Immersive University Initiative

The Immersive University is an initiative of several HTWD lecturers who are involved in the use of XR elements in active teaching and research. The initiative is currently led by Prof. Göbel. The following content shows examples from the group's activities.

Virtual Welding is part of the standard practical courses for students in mechanical engineering. It is used to facilitate and speed up learning of manual welding. Users must test their welding skill in different, increasingly complicated welding situations while beeing monitored by the software and their peers in a learning group. Due to the precise analysis of their hand movements within the system it is possible to help beginners much better than in a real learning environment. Subseqent real welding lessons round up the experience, as VR cannot simulate all aspects of welding (heat, smell…).


MOF-VR is a virtual reality program for performing interactive state-of-the-art molecular dynamics simulations in metal-organic frameworks (MOFs) and visualizing atomic or molecular trajectories. This facilitates the interpretation of three-dimensional trajectories and is useful to study the diffusion and adsorption of guest molecules in rigid metal-organic frameworks. MOF-VR contains three subroutines: a construction routine to create hypothetical MOFs by hand, a molecular dynamics suite, and a trajectory visualizer. As the molecular simulations provide reliable data, it can be used by scientists in research. MOF VR can also enrich teaching, as complex three-dimensional structures as well as guest molecules and diffusion and adsorption mechanisms inside of porous solids can be clearly visualized [1]. 

[1] A. v. Wedelstedt, G. Göbel, G. Kalies: MOF-VR: A Virtual Reality Program for Performing and Visualizing Immersive Molecular Dynamics Simulations of Guest Molecules in Metal−Organic Frameworks, J. Chem. Inf. Model. 62(5) (2022) 1154–1159

The intuitive and effective communication of important information plays a major role in logistics and production environments. Operators must be able to call up current information on the status of their systems as quickly and precisely as possible. One approach is the use of augmented reality to visualize invisible status variables directly on the object, such as the exact content and quantity of an interim storage system. Corresponding systems are therefore being further developed and tested at the HTWD model factory.

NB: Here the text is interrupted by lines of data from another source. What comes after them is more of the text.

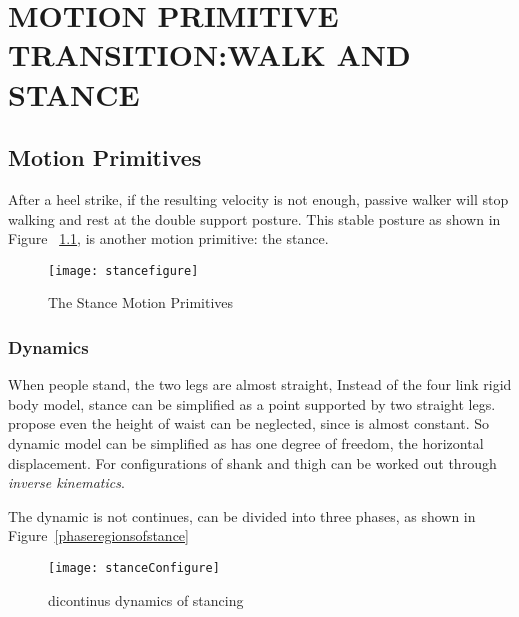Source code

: 
\chapter{MOTION PRIMITIVE TRANSITION:WALK AND STANCE}
\label{chap:stance}
    \graphicspath{{WalkStance/WalkStanceFigs/EPS/}{WalkStance/WalkStanceFigs/}}




\section{Motion Primitives}
After a  heel strike, if the resulting velocity is not enough, passive walker will stop walking and rest at the double support posture.
This stable posture as shown in Figure ~\ref{fig:bipedalstance}, is another motion primitive: the stance. 

\begin{figure}[!htbp]
  \begin{center}
      \texttt{[image: stancefigure]}
    \caption{The Stance Motion Primitives}
    \label{fig:bipedalstance}
\end{center}
\end{figure}


\subsection{Dynamics}
When people stand, the two legs are almost straight, 
Instead of the four link rigid body model, stance can be simplified as a point supported by two straight legs. 
\citet{stephens2009modeling} propose even the height of waist can be neglected, since is almost constant.
So dynamic model can be simplified as has one degree of freedom, the horizontal displacement.
For configurations of shank and thigh can be worked out through \emph{inverse kinematics}.
 




The dynamic is not continues, can be divided into three phases, as shown in Figure~\ref{phaseregionsofstance}

\begin{figure}[!htbp]
  \begin{center}
     \texttt{[image: stanceConfigure]}
    \caption{dicontinus dynamics of stancing}
    \label{fig:phaseregionsofstance}
\end{center}
\end{figure}



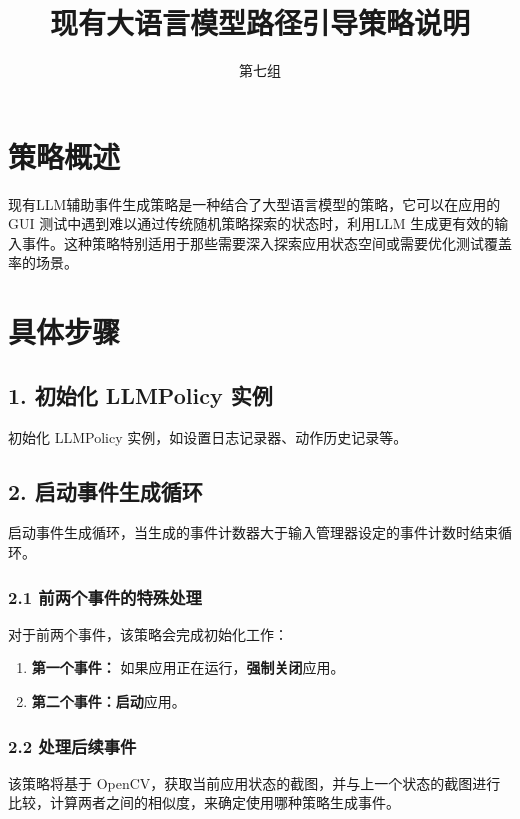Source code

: \documentclass{article}[UTF8, fontset=windows]
\title{现有大语言模型路径引导策略说明}
\author{第七组}
\date{}
\begin{document}
\maketitle

\section*{策略概述}

现有LLM辅助事件生成策略是一种结合了大型语言模型的策略，它可以在应用的GUI 测试中遇到难以通过传统随机策略探索的状态时，利用LLM 生成更有效的输入事件。这种策略特别适用于那些需要深入探索应用状态空间或需要优化测试覆盖率的场景。

\section*{具体步骤}

\subsection*{1. 初始化 LLMPolicy 实例}
初始化 LLMPolicy 实例，如设置日志记录器、动作历史记录等。

\subsection*{2. 启动事件生成循环}
启动事件生成循环，当生成的事件计数器大于输入管理器设定的事件计数时结束循环。

\subsubsection*{2.1 前两个事件的特殊处理}
对于前两个事件，该策略会完成初始化工作：
\begin{enumerate}[leftmargin=2em]
    \item \textbf{第一个事件：} 如果应用正在运行，\textbf{强制关闭}应用。
    \item \textbf{第二个事件：}\textbf{启动}应用。
\end{enumerate}

\subsubsection*{2.2 处理后续事件}
该策略将基于 OpenCV，获取当前应用状态的截图，并与上一个状态的截图进行比较，计算两者之间的相似度，来确定使用哪种策略生成事件。
\end{document}
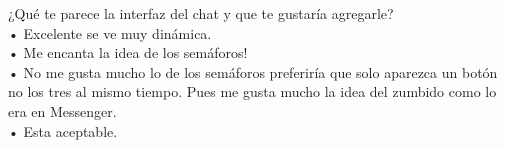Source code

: \documentclass[11pt,a4paper]{report}
\begin{document}
¿Qué te parece la interfaz del chat y que te gustaría agregarle?\newline\\

• Excelente se ve muy dinámica.\newline\\

• Me encanta la idea de los semáforos!\newline\\

• No me gusta mucho lo de los semáforos preferiría que solo aparezca un botón no los\vspace{0,5cm} tres al mismo tiempo. 
Pues me gusta mucho la idea del zumbido como lo era en Messenger.\newline\\

• Esta aceptable.
\end{document}

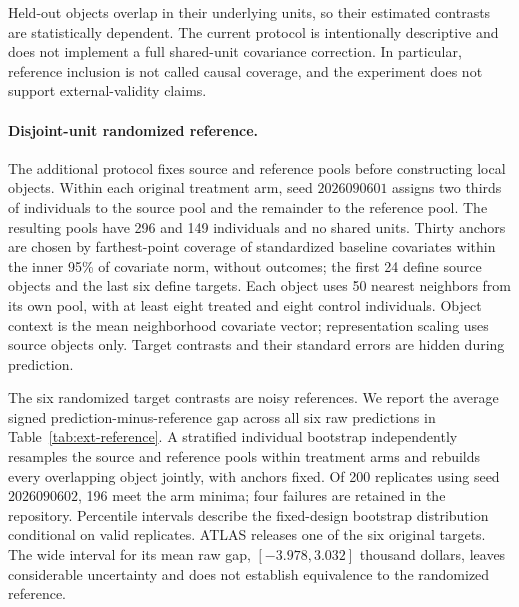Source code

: \documentclass[11pt]{article}
\numberwithin{equation}{section}
\newcommand{\1}{\mathbf 1}
\begin{document}
Held-out objects overlap in their underlying units, so their estimated contrasts are statistically dependent.  The current protocol is intentionally descriptive and does not implement a full shared-unit covariance correction.  In particular, reference inclusion is not called causal coverage, and the experiment does not support external-validity claims.


\paragraph{Disjoint-unit randomized reference.}
The additional protocol fixes source and reference pools before constructing local objects. Within each original treatment arm, seed $2026090601$ assigns two thirds of individuals to the source pool and the remainder to the reference pool. The resulting pools have 296 and 149 individuals and no shared units. Thirty anchors are chosen by farthest-point coverage of standardized baseline covariates within the inner 95\% of covariate norm, without outcomes; the first 24 define source objects and the last six define targets. Each object uses 50 nearest neighbors from its own pool, with at least eight treated and eight control individuals. Object context is the mean neighborhood covariate vector; representation scaling uses source objects only. Target contrasts and their standard errors are hidden during prediction.

\begin{sloppypar}
The six randomized target contrasts are noisy references. We report the average signed prediction-minus-reference gap across all six raw predictions in Table~\ref{tab:ext-reference}. A stratified individual bootstrap independently resamples the source and reference pools within treatment arms and rebuilds every overlapping object jointly, with anchors fixed. Of 200 replicates using seed $2026090602$, 196 meet the arm minima; four failures are retained in the repository. Percentile intervals describe the fixed-design bootstrap distribution conditional on valid replicates. ATLAS releases one of the six original targets. The wide interval for its mean raw gap, $[-3.978,3.032]$ thousand dollars, leaves considerable uncertainty and does not establish equivalence to the randomized reference.
\end{sloppypar}


\end{document}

Mechanical engineering students use virtual reality for workplace design and production planning. The planning steps for workplace design are supported by immersive teaching methods using the halocline software, among other things. A particular highlight is that the assembly processes can be tried out live in virtual reality so that students can immediately experience the advantages and disadvantages of their design ideas for themselves.